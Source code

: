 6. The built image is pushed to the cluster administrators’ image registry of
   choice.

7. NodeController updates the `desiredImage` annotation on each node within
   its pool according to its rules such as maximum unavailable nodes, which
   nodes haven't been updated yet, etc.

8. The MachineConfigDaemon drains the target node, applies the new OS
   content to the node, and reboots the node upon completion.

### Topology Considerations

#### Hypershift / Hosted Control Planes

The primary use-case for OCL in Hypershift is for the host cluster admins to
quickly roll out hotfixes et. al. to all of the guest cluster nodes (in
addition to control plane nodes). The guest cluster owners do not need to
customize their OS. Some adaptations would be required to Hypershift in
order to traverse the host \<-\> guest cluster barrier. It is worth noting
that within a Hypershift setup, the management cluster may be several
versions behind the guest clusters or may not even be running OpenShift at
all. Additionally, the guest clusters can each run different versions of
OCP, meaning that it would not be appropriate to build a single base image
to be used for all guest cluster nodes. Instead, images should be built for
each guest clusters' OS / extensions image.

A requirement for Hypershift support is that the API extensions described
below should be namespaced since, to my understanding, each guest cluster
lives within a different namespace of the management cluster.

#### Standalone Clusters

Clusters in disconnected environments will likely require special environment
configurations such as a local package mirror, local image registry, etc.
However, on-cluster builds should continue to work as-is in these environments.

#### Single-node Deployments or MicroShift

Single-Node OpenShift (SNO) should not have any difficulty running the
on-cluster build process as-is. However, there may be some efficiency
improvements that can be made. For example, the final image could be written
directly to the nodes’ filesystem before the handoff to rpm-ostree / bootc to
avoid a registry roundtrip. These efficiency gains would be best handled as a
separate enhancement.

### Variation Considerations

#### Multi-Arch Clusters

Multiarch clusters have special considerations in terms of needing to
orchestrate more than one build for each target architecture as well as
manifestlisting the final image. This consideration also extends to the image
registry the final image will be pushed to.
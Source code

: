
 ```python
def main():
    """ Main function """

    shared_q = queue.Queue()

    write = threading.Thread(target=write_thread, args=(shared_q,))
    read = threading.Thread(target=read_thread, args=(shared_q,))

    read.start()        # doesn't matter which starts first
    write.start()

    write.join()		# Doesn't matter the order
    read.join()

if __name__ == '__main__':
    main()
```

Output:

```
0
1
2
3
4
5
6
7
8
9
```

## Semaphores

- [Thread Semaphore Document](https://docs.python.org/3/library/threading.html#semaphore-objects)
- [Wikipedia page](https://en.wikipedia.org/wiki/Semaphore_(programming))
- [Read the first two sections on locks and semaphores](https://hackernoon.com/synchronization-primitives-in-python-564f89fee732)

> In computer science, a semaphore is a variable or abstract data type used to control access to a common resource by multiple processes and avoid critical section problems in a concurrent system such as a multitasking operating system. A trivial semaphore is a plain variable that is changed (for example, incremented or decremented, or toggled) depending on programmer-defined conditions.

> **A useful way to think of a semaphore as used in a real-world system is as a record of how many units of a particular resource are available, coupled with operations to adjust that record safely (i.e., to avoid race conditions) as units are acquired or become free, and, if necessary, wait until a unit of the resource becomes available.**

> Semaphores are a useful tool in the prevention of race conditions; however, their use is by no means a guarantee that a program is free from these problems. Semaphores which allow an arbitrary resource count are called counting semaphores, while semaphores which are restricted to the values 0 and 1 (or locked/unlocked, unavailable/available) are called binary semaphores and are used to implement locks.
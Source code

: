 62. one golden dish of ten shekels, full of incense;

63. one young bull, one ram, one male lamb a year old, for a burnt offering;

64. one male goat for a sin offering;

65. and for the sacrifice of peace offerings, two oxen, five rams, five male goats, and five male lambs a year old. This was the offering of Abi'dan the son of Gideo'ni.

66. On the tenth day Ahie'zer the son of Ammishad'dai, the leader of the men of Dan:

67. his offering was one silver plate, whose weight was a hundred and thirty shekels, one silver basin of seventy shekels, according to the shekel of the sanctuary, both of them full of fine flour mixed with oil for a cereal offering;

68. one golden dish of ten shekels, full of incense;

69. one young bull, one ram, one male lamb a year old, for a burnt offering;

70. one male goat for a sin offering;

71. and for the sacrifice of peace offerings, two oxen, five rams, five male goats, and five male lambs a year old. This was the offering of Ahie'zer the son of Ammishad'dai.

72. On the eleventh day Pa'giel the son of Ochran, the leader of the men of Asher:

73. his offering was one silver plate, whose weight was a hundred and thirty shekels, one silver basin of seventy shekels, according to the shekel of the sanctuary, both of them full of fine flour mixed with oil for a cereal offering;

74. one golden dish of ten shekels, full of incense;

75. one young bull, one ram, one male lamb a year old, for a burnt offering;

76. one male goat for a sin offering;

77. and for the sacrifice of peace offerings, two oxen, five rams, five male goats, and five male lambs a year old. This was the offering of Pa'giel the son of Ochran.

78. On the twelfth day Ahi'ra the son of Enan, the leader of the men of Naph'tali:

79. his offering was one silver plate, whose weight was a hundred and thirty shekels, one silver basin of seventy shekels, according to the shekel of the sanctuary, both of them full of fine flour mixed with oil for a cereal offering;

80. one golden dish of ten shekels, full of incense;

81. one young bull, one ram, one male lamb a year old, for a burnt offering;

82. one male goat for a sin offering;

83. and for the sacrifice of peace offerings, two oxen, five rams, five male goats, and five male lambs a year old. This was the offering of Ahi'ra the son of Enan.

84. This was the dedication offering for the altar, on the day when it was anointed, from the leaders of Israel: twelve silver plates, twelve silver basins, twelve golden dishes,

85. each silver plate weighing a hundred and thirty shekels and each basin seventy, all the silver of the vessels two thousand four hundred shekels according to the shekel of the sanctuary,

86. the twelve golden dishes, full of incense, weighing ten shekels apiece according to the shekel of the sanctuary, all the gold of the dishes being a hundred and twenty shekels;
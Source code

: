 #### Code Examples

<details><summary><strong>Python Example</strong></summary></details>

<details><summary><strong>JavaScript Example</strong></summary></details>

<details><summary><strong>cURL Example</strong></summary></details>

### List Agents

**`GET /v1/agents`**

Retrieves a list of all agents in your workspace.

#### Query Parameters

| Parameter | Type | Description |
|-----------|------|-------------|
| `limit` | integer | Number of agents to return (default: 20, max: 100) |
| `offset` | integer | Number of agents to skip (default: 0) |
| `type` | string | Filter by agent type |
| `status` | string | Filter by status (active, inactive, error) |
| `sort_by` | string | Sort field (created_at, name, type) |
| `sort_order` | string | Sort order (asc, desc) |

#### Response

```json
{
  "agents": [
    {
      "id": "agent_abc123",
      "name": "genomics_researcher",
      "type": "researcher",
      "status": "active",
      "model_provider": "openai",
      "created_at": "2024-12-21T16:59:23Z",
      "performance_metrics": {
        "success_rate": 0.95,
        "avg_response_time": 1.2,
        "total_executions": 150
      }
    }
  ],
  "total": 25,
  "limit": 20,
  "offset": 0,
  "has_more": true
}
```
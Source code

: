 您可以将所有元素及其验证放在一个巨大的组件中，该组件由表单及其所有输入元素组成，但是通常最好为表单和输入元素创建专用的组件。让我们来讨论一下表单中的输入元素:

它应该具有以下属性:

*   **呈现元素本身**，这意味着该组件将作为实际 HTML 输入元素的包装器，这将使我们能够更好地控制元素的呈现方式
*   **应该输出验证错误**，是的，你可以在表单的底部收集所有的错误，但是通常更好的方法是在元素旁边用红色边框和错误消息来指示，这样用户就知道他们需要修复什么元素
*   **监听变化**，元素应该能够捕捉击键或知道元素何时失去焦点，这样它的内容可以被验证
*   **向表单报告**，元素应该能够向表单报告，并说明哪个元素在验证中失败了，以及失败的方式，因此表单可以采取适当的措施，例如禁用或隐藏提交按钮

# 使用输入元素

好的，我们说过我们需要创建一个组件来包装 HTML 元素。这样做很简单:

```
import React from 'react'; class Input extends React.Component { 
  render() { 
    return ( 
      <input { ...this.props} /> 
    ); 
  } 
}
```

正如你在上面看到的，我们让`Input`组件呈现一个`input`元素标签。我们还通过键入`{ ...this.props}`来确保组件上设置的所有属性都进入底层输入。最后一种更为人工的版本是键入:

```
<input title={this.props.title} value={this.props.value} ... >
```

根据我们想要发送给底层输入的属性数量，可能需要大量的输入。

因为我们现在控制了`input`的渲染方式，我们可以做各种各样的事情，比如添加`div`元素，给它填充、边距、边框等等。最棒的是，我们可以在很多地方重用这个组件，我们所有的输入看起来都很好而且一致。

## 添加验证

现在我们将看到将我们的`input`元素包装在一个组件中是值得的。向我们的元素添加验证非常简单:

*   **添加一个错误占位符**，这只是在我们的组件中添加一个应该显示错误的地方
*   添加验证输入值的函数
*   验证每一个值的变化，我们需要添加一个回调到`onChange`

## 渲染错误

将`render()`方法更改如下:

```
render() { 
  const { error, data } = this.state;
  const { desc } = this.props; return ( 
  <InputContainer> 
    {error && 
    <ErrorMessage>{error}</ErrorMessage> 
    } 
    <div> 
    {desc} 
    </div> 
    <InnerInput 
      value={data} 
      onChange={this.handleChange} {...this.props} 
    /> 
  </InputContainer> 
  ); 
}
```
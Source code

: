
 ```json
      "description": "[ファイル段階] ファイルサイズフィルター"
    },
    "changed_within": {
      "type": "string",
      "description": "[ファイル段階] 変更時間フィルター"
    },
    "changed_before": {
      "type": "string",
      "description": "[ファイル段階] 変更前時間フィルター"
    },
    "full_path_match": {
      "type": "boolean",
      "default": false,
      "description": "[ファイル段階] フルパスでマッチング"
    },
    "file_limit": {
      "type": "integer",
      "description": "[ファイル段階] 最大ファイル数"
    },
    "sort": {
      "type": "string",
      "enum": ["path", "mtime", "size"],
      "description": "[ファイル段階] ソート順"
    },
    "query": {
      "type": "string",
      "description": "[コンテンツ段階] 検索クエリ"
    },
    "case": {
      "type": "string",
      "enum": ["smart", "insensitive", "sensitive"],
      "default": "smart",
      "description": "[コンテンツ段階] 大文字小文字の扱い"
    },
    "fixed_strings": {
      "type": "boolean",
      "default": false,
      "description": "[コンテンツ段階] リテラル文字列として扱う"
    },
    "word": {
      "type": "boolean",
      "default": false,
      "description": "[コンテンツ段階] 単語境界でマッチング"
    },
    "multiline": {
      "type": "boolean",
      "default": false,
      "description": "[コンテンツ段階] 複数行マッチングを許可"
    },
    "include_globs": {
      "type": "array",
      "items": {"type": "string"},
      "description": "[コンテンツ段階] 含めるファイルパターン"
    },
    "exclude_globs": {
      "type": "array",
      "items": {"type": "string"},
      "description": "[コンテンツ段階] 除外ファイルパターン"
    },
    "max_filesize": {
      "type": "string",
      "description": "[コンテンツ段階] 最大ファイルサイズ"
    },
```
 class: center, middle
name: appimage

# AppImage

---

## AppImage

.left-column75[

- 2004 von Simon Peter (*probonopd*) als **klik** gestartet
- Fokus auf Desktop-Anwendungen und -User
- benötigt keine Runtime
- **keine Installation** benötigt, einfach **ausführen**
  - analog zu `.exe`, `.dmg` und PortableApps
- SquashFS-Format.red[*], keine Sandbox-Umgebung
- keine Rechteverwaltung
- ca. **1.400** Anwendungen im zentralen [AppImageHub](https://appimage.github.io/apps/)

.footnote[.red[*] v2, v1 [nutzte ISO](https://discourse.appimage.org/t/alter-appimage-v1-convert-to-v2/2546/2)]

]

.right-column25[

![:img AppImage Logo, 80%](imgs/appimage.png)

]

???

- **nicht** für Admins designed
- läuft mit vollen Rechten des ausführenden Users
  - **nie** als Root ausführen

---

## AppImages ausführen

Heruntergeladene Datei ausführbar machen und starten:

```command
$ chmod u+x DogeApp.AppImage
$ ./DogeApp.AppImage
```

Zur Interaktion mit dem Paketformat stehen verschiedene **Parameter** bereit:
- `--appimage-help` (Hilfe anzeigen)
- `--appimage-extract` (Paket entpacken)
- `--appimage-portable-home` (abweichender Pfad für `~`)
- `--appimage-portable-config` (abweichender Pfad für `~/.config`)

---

===============

> _What you are asked to do_: Look through the listing above and copy each line with the word "args" in it.

> _Answer to this exercise_:
    write = threading.Thread(target=write_thread, args=(shared_q,))
    read = threading.Thread(target=read_thread, args=(shared_q,))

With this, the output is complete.